Monday, Oct. 08, 1956
Memo to Politicos
After five weeks of exhaustive TV pulse-taking, Nielsen reported last week on viewers' reaction to the 1956 political conventions. Items:
P:Curiously, equal total audiences of 32.1 million U.S. homes viewed each of the conventions, more than twice the number that saw the 1952 shows. This meant that 88% of all TV homes saw one or more sessions of each convention over one of the three chains. Daily audiences ranged from 23 million to 27 million homes. P:TV homes watching the Democrats averaged 9 hrs. 39 min. each. For Republicans: 7 hrs. 22 min. The discrepancy is due primarily to the fact that the Democrats used afternoon and evening time for five days; the G.O.P. wound things up in four evenings, only one afternoon. P:Peak viewing (17.8 million homes) for the Democrats came during the balloting for the presidential nomination and during the acceptance speeches (15.4 million). Republicans grabbed their peak audience (19.2 million homes) on Ike's arrival in San Francisco and during the President's acceptance speech (18.3 million).

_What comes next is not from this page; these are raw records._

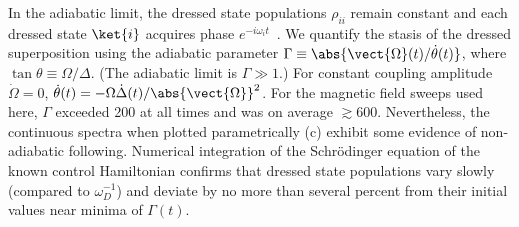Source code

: In the adiabatic limit, the dressed state populations $\rho_{ii}$ remain constant and each dressed state $\ket{i}$ acquires phase $e^{-i \omega_i t}$~\cite{messiah_quantum_1962}. 
We quantify the stasis of the dressed superposition using the adiabatic parameter $\Gamma \equiv \abs{\vect{\Omega}(t)/\dot{\theta}(t)}$, where $\tan \theta \equiv \Omega / \Delta$.
(The adiabatic limit is $\Gamma\gg 1$.)
For constant coupling amplitude $\dot{\Omega} = 0$, $\dot{\theta}(t) = -\Omega \dot{\Delta}(t)/\abs{\vect{\Omega}}^2$.
For the magnetic field sweeps used here, $\Gamma$ exceeded 200 at all times and was on average $\gtrsim 600$.
Nevertheless, the continuous spectra when plotted parametrically (c) exhibit some evidence of non-adiabatic following.
Numerical integration of the Schr\"{o}dinger equation of the known control Hamiltonian confirms that dressed state populations vary slowly (compared to $\omega_D^{-1}$) and deviate by no more than several percent from their initial values near minima of $\Gamma(t)$.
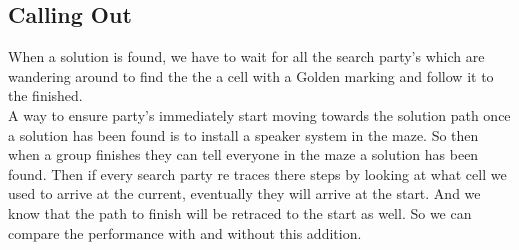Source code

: \documentclass[a4paper, 12pt]{article}
\begin{document}
		\subsection{Calling Out}
			When a solution is found, we have to wait for all the search party's which are wandering around to find the the a cell with a Golden marking and follow it to the finished.\\
			
			A way to ensure party's immediately start moving towards the solution path once a solution has been found is to install a speaker system in the maze. So then when a group finishes they can tell everyone in the maze a solution has been found. Then if every search party re traces there steps by looking at what cell we used to arrive at the current, eventually they will arrive at the start. And we know that the path to finish will be retraced to the start as well. So we can compare the performance with and without this addition.
			
\end{document}
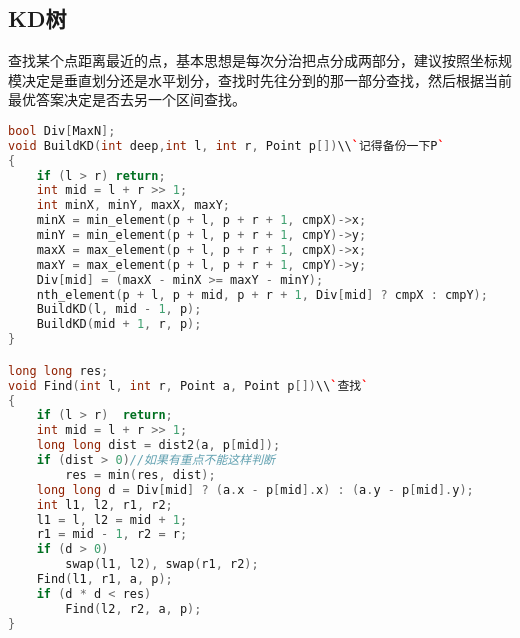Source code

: \subsection{KD树}
	查找某个点距离最近的点，基本思想是每次分治把点分成两部分，建议按照坐标规模决定是垂直划分还是水平划分，查找时先往分到的那一部分查找，然后根据当前最优答案决定是否去另一个区间查找。
	\begin{lstlisting}[language=c++]
bool Div[MaxN];
void BuildKD(int deep,int l, int r, Point p[])\\`记得备份一下P`
{
	if (l > r) return;
	int mid = l + r >> 1;
	int minX, minY, maxX, maxY;
	minX = min_element(p + l, p + r + 1, cmpX)->x;
	minY = min_element(p + l, p + r + 1, cmpY)->y;
	maxX = max_element(p + l, p + r + 1, cmpX)->x;
	maxY = max_element(p + l, p + r + 1, cmpY)->y;
	Div[mid] = (maxX - minX >= maxY - minY);
	nth_element(p + l, p + mid, p + r + 1, Div[mid] ? cmpX : cmpY);
	BuildKD(l, mid - 1, p);
	BuildKD(mid + 1, r, p);
}

long long res;
void Find(int l, int r, Point a, Point p[])\\`查找`
{
	if (l > r)  return;
	int mid = l + r >> 1;
	long long dist = dist2(a, p[mid]);
	if (dist > 0)//如果有重点不能这样判断
		res = min(res, dist);
	long long d = Div[mid] ? (a.x - p[mid].x) : (a.y - p[mid].y);
	int l1, l2, r1, r2;
	l1 = l, l2 = mid + 1;
	r1 = mid - 1, r2 = r;
	if (d > 0)
		swap(l1, l2), swap(r1, r2);
	Find(l1, r1, a, p);
	if (d * d < res)
		Find(l2, r2, a, p);
}
	\end{lstlisting}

Radio also boasted a sizable turnout: P:Twenty-one million U.S. families listened to some part of the Democratic Convention. Homes tuning in averaged 6 hrs. 1 min. each. During the shorter G.O.P. week the total audience hit 15.6 million homes, for a listening average of 3 hrs. 23 min. per home. P:Daily audiences ranged from 6.5 million to 13 million homes, averaging 10.2 million homes a day for the Democrats, 8.2 million for the Republicans. P:Peak radio audiences (4 million) were clocked in during the early afternoon on the opening day of each convention.